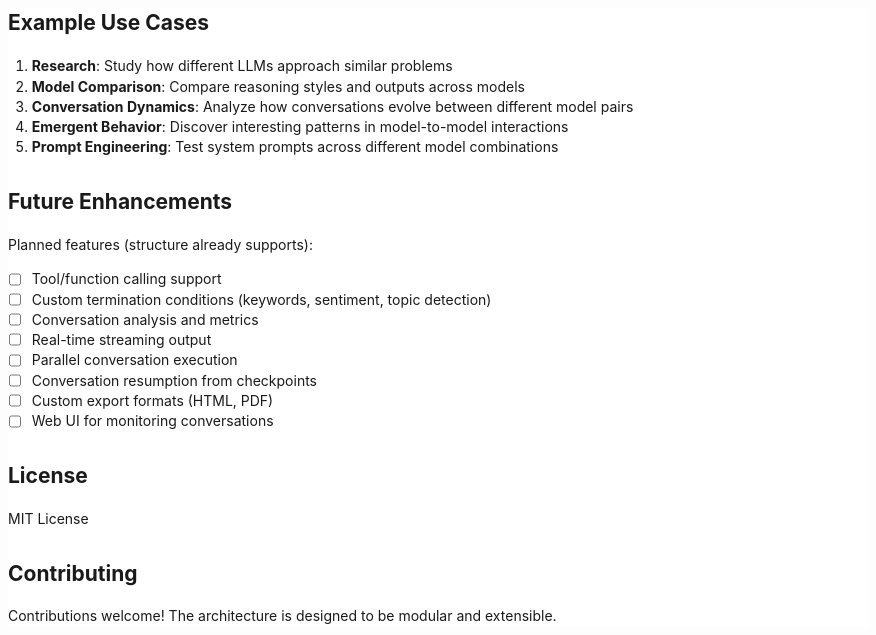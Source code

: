 ## Example Use Cases

1. **Research**: Study how different LLMs approach similar problems
2. **Model Comparison**: Compare reasoning styles and outputs across models
3. **Conversation Dynamics**: Analyze how conversations evolve between different model pairs
4. **Emergent Behavior**: Discover interesting patterns in model-to-model interactions
5. **Prompt Engineering**: Test system prompts across different model combinations

## Future Enhancements

Planned features (structure already supports):
- [ ] Tool/function calling support
- [ ] Custom termination conditions (keywords, sentiment, topic detection)
- [ ] Conversation analysis and metrics
- [ ] Real-time streaming output
- [ ] Parallel conversation execution
- [ ] Conversation resumption from checkpoints
- [ ] Custom export formats (HTML, PDF)
- [ ] Web UI for monitoring conversations

## License

MIT License

## Contributing

Contributions welcome! The architecture is designed to be modular and extensible.
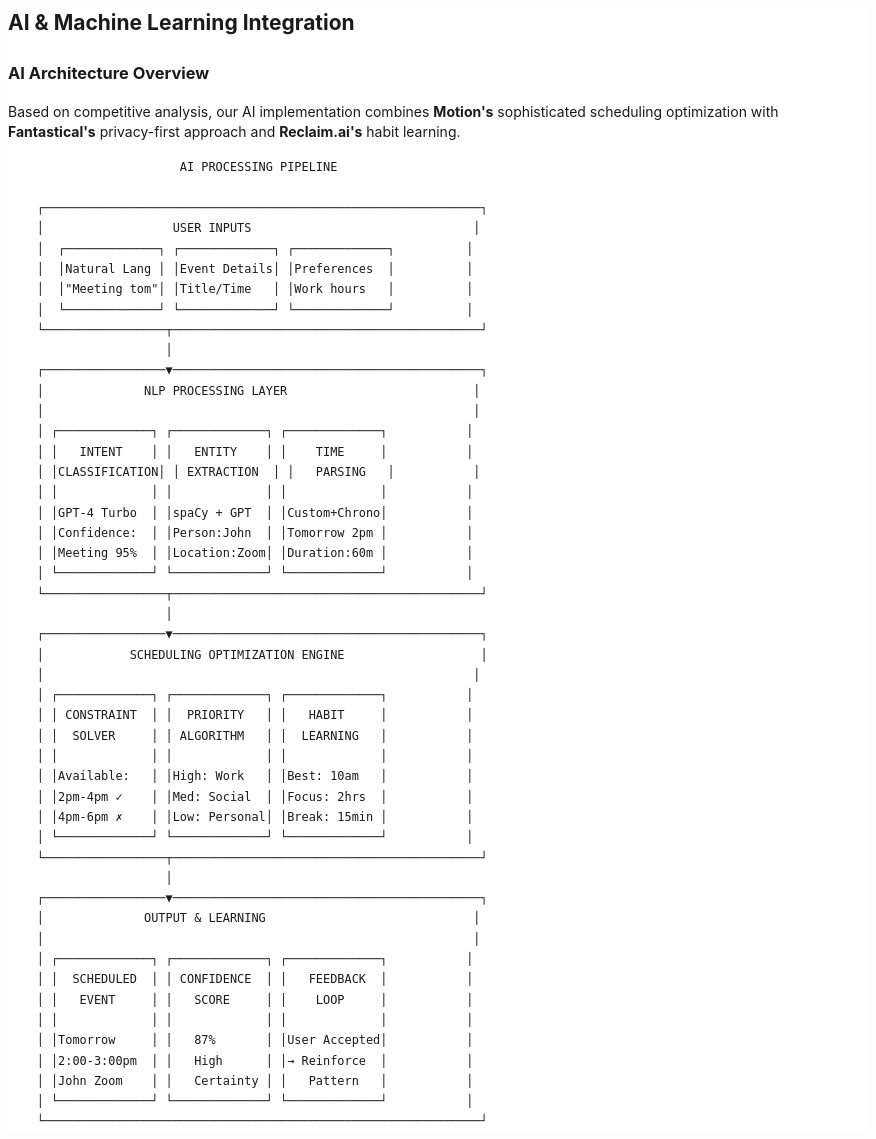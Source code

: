 
## AI & Machine Learning Integration

### AI Architecture Overview

Based on competitive analysis, our AI implementation combines **Motion's** sophisticated scheduling optimization with **Fantastical's** privacy-first approach and **Reclaim.ai's** habit learning.

```ascii
                        AI PROCESSING PIPELINE
                                                  
    ┌─────────────────────────────────────────────────────────────┐
    │                  USER INPUTS                               │
    │  ┌─────────────┐ ┌─────────────┐ ┌─────────────┐          │
    │  │Natural Lang │ │Event Details│ │Preferences  │          │
    │  │"Meeting tom"│ │Title/Time   │ │Work hours   │          │
    │  └─────────────┘ └─────────────┘ └─────────────┘          │
    └─────────────────┬───────────────────────────────────────────┘
                      │
    ┌─────────────────▼───────────────────────────────────────────┐
    │              NLP PROCESSING LAYER                          │
    │                                                            │
    │ ┌─────────────┐ ┌─────────────┐ ┌─────────────┐           │
    │ │   INTENT    │ │   ENTITY    │ │    TIME     │           │
    │ │CLASSIFICATION│ │ EXTRACTION  │ │   PARSING   │           │
    │ │             │ │             │ │             │           │
    │ │GPT-4 Turbo  │ │spaCy + GPT  │ │Custom+Chrono│           │
    │ │Confidence:  │ │Person:John  │ │Tomorrow 2pm │           │
    │ │Meeting 95%  │ │Location:Zoom│ │Duration:60m │           │
    │ └─────────────┘ └─────────────┘ └─────────────┘           │
    └─────────────────┬───────────────────────────────────────────┘
                      │
    ┌─────────────────▼───────────────────────────────────────────┐
    │            SCHEDULING OPTIMIZATION ENGINE                   │
    │                                                            │
    │ ┌─────────────┐ ┌─────────────┐ ┌─────────────┐           │
    │ │ CONSTRAINT  │ │  PRIORITY   │ │   HABIT     │           │
    │ │  SOLVER     │ │ ALGORITHM   │ │  LEARNING   │           │
    │ │             │ │             │ │             │           │
    │ │Available:   │ │High: Work   │ │Best: 10am   │           │
    │ │2pm-4pm ✓    │ │Med: Social  │ │Focus: 2hrs  │           │
    │ │4pm-6pm ✗    │ │Low: Personal│ │Break: 15min │           │
    │ └─────────────┘ └─────────────┘ └─────────────┘           │
    └─────────────────┬───────────────────────────────────────────┘
                      │
    ┌─────────────────▼───────────────────────────────────────────┐
    │              OUTPUT & LEARNING                             │
    │                                                            │
    │ ┌─────────────┐ ┌─────────────┐ ┌─────────────┐           │
    │ │  SCHEDULED  │ │ CONFIDENCE  │ │   FEEDBACK  │           │
    │ │   EVENT     │ │   SCORE     │ │    LOOP     │           │
    │ │             │ │             │ │             │           │
    │ │Tomorrow     │ │   87%       │ │User Accepted│           │
    │ │2:00-3:00pm  │ │   High      │ │→ Reinforce  │           │
    │ │John Zoom    │ │   Certainty │ │   Pattern   │           │
    │ └─────────────┘ └─────────────┘ └─────────────┘           │
    └─────────────────────────────────────────────────────────────┘
```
_ _ _ _ _
### [WHAT IS EXPECTED]
Beginning at the first line of the listing, print each line exactly until and including the one that has "3. **Conversation Dynamics**: Analyze"; skip pictures.

### [WRITTEN SOLUTION]
Source code

: ## Example Use Cases

1. **Research**: Study how different LLMs approach similar problems
2. **Model Comparison**: Compare reasoning styles and outputs across models
3. **Conversation Dynamics**: Analyze how conversations evolve between different model pairs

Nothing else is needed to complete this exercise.